The Python version is really basic. It contains a class named PACO which has a couple of main functions that you need to overwrite and that's it.

In order to create your own PACO-based solution, you can do any of the two:

  • copy and modify the functions in the PACO class
  • inherit from PACO and overwrite the main functions: prox_f, prox_g, and init.

The code includes a small demo which implements the PACO-DCT inpainting method described in (citation needed) and IPOL http://ipol.im

Performance of the Python version

The code is reasonably fast (for Python). The bottleneck is usually in the patch extraction/stitching step.

In any case, this can be greatly improved by, for example:

  1. writing such things in C through the Python C API
  2. writing such things in some parallel/GPU based package such as JAX

C version

This one is really quite optimized. The extraction/stitching steps are much faster than the Python counterparts. The rest not so much, as most of the operations/proximal operators can be efficiently written using matrix/vector operations on which Python is really fast. If you add JAX and a GPU on top of that, Python will surely end up being faster.
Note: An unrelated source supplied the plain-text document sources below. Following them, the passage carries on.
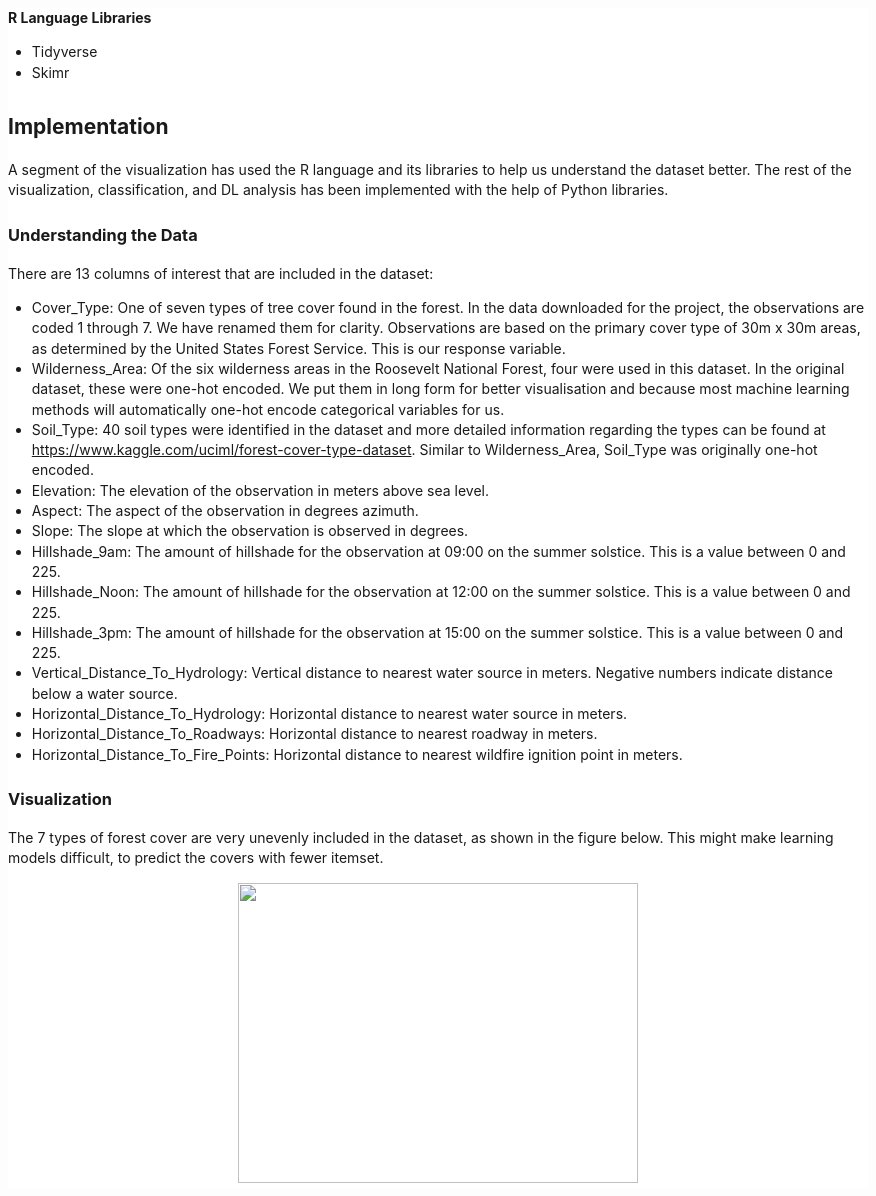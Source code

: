 **R Language Libraries**

- Tidyverse
- Skimr

## Implementation

A segment of the visualization has used the R language and its libraries to help us understand the
dataset better. The rest of the visualization, classification, and DL analysis has been implemented
with the help of Python libraries.

### Understanding the Data

There are 13 columns of interest that are included in the dataset:

- Cover_Type: One of seven types of tree cover found in the forest. In the data downloaded for the project, the observations are coded 1 through 7. We have renamed them for clarity. Observations are based on the primary cover type of 30m x 30m areas, as determined by the United States Forest Service. This is our response variable.
- Wilderness_Area: Of the six wilderness areas in the Roosevelt National Forest, four were used in this dataset. In the original dataset, these were one-hot encoded. We put them in long form for better visualisation and because most machine learning methods will automatically one-hot encode categorical variables for us.
- Soil_Type: 40 soil types were identified in the dataset and more detailed information regarding the types can be found at https://www.kaggle.com/uciml/forest-cover-type-dataset. Similar to Wilderness_Area, Soil_Type was originally one-hot encoded.
- Elevation: The elevation of the observation in meters above sea level.
- Aspect: The aspect of the observation in degrees azimuth.
- Slope: The slope at which the observation is observed in degrees.
- Hillshade_9am: The amount of hillshade for the observation at 09:00 on the summer solstice. This is a value between 0 and 225.
- Hillshade_Noon: The amount of hillshade for the observation at 12:00 on the summer solstice. This is a value between 0 and 225.
- Hillshade_3pm: The amount of hillshade for the observation at 15:00 on the summer solstice. This is a value between 0 and 225.
- Vertical_Distance_To_Hydrology: Vertical distance to nearest water source in meters. Negative numbers indicate distance below a water source.
- Horizontal_Distance_To_Hydrology: Horizontal distance to nearest water source in meters.
- Horizontal_Distance_To_Roadways: Horizontal distance to nearest roadway in meters.
- Horizontal_Distance_To_Fire_Points: Horizontal distance to nearest wildfire ignition point in meters.

### Visualization

The 7 types of forest cover are very unevenly included in the dataset, as shown in the figure below.
This might make learning models difficult, to predict the covers with fewer itemset. 

<p align="center">
  <a>
    <img src="https://github.com/arjundas1/Forest-Cover-Prediction-using-Classification-Mining-Techniques-and-Deep-Learning/blob/main/Visualization/Countplot.png" width="400" height="300">
  </a>
</p>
Nevertheless, betware of the extraction/stitching step because that is usually the bottleneck.

Also, as said above, the C code is much larger and complex. The framework functionality is achieved using function prototypes (pointers to functions, in C jargon). You need to create your own functions for the proximal operators, initialization, monitoring, etc. Luckily, some of the functions may already be implemented for you. I'd love to hear comments on how to make this framework easy and clear to use. It is documented, but that's not enough.